İlk tankımızın 80 yıllık sırrı

1- 1946 yılının Cumhuriyet Bayramı... Tam 79 yıl önce Ankara...

Vatan Gazetesi'nin yazarı Mümtaz Faik Yenik o günü şöyle anlatıyor: "Dört günden beri Ankara'dayım, güzel başkent Cumhuriyeti'nin 23. yıldönümünü kutlamaya hazırlanıyor, her taraf bayraklarla donanmış hele Bakanlıklar Mahallesi bu akşam baştan başa nurdan gerdanlıklarını takmış ışıl ışıl parlıyor."

O günkü Cumhuriyet Bayramı ve resmi geçitin çok önemli bir ayrıntısı daha var.

Selahattin Şanbaşoğlu ve arkadaşlarının yaptığı ve ismini "Kırıkkale 1943" olarak koydukları tank.Evet Türkiye'nin ilk tankı.

Cumhuriyet'in ilk 10 yılında başlayan sanayileşme heyecanıyla yola çıkan MKE Genel Müdürü Şanbaşoğlu ve arkadaşları için müthiş bir an.

İlk Türk tankı: MKE Kırıkkale 1943

Haberin Devamı

2'nci Dünya Savaşı sürerken onlar, ilk Türk tankını yapmışlar. Ve Cumhuriyet'in 23'üncü yılında halkın önünden geçiyor.

Peki ne oldu da o tank üretilemedi

O proje neden durdu

Evet arkadaşlar, "80 yıllık sır" işte budur.

Tam 80 yıl sonra Türkiye, Altay tankına kavuşurken bu sırrı da hatırlatmak istedim.

Tıpkı Vecihi Hürkuş'un yaptığı ilk Türk uçağı gibi.

O da aynı kaderi paylaşmış.

Bakın Şanbaşoğlu yaptıkları o tankı sonradan nasıl anlatıyor: "1940'ta kendi girişimimizle tank yaptık. Bunun sadece motoru dışarıdan geldi. Dizaynı bizimkilerindir. Tipi kendimize mahsustur. Kamil, Necati filan yaptılar. Zırh levhası, topu, paleti, aktarma organları hepsi bizim üretimimizdir. Bu tank, 1946'da Cumhuriyet Bayramı töreninde geçti. Ancak sipariş gelmedi ve bu tek tank olarak kaldı."

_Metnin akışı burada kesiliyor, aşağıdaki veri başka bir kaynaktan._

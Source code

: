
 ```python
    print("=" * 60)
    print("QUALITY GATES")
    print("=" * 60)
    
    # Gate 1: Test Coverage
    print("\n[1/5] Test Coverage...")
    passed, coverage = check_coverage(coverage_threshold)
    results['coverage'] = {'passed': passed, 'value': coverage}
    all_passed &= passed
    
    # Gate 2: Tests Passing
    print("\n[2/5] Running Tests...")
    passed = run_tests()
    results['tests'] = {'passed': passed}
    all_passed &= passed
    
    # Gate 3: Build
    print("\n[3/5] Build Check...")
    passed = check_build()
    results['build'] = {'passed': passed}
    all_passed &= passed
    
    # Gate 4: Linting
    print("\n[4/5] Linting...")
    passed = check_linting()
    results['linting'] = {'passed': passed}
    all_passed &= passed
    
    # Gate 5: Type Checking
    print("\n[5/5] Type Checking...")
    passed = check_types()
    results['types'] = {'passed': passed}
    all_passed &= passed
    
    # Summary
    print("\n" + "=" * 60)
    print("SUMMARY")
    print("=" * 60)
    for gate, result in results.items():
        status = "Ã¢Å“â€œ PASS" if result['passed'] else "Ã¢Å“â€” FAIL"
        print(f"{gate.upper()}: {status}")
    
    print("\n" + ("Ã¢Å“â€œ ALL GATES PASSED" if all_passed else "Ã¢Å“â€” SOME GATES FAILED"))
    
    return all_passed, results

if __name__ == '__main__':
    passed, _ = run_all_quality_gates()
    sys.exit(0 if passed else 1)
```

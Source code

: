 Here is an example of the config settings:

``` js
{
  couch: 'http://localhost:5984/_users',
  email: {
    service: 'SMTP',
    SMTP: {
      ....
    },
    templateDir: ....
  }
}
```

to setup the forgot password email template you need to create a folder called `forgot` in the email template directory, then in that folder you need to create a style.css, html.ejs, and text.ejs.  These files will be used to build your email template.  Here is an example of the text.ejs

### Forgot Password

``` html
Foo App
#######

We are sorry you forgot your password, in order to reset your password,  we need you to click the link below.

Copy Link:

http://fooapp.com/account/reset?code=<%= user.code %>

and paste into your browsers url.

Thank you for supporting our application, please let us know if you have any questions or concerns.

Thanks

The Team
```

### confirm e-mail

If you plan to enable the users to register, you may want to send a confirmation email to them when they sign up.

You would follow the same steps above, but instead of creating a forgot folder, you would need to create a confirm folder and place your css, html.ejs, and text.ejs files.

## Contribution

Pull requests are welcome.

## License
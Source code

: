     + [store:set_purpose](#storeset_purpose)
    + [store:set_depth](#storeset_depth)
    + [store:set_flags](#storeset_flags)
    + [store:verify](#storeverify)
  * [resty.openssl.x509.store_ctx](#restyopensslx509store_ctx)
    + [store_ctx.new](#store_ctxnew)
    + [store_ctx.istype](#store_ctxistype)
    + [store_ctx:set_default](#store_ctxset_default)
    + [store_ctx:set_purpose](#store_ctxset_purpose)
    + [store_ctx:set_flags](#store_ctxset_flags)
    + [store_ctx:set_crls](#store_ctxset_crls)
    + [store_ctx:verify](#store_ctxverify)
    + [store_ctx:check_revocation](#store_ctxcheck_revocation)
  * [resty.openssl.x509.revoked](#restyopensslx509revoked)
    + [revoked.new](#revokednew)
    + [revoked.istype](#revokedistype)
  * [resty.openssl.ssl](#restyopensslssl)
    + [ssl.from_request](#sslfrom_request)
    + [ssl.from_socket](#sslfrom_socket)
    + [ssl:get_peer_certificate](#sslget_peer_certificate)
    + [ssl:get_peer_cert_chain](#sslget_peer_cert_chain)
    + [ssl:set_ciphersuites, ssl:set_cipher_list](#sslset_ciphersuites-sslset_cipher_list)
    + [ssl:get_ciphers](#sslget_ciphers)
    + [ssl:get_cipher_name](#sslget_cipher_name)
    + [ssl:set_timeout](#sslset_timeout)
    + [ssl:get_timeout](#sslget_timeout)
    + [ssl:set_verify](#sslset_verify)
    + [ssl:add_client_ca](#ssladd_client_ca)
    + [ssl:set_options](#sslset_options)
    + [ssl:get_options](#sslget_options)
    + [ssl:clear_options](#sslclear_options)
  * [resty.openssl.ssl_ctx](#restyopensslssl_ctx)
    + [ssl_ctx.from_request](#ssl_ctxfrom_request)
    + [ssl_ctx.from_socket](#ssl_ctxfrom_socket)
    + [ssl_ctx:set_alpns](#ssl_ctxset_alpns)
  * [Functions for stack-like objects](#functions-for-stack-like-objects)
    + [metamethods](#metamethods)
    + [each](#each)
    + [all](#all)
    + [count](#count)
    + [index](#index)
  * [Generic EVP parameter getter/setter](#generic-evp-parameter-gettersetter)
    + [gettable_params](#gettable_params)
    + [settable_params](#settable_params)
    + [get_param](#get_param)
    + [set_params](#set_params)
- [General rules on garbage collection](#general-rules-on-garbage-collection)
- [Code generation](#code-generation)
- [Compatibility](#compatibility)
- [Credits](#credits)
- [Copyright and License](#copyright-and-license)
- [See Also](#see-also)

Peki neden sipariş gelmedi

Cevap: Hürkuş'un yaptığı uçağa neden sipariş gelmediyse aynı nedenle gelmedi.

Çünkü ABD tekliflerle geliyordu.

Meşhur Marshall yardımları yani...

ABD diyor ki; "Sen boşver üretmeyi ben, sana veriyorum. İşte top, işte tank... İşte uçak..."

Ne yazık ki; O dönemde, ilk 10 yılın o "yerli sanayi heyecanı" kalmamıştı.

1941'de onaylanan Amerikan ödünç verme ve kiralama yardımları yüzünden MKE'ye sipariş verilmedi. Böylece MKE de atıl kaldı. ABD'den, Fransa'dan, Almanya'dan alınan tanklar uyum sağlamadığı için çok ciddi bir bakım ve tamir sorunu yaşandı.

Haberin Devamı

Türk savunma sanayi böylece ölüme mahkûm edilmişti. Cumhuriyet'in ilk 10 yılındaki milli yatırım heyecanı yerini vizyonel tembelliğe bırakıyordu.

2-60 YIL SONRA AYNI TEKLİF

Ve aradan yıllar geçer; Türkiye, ABD'den aldığı yardımlarla, parasını vererek aldığı silahlarla dışa bağımlı hale gelir. Meşhur Marshall yardımlarının sonucu işte budur. Kıbrıs Harekâtı sırasında uygulanan ambargoyu burada hatırlamak gerekiyor.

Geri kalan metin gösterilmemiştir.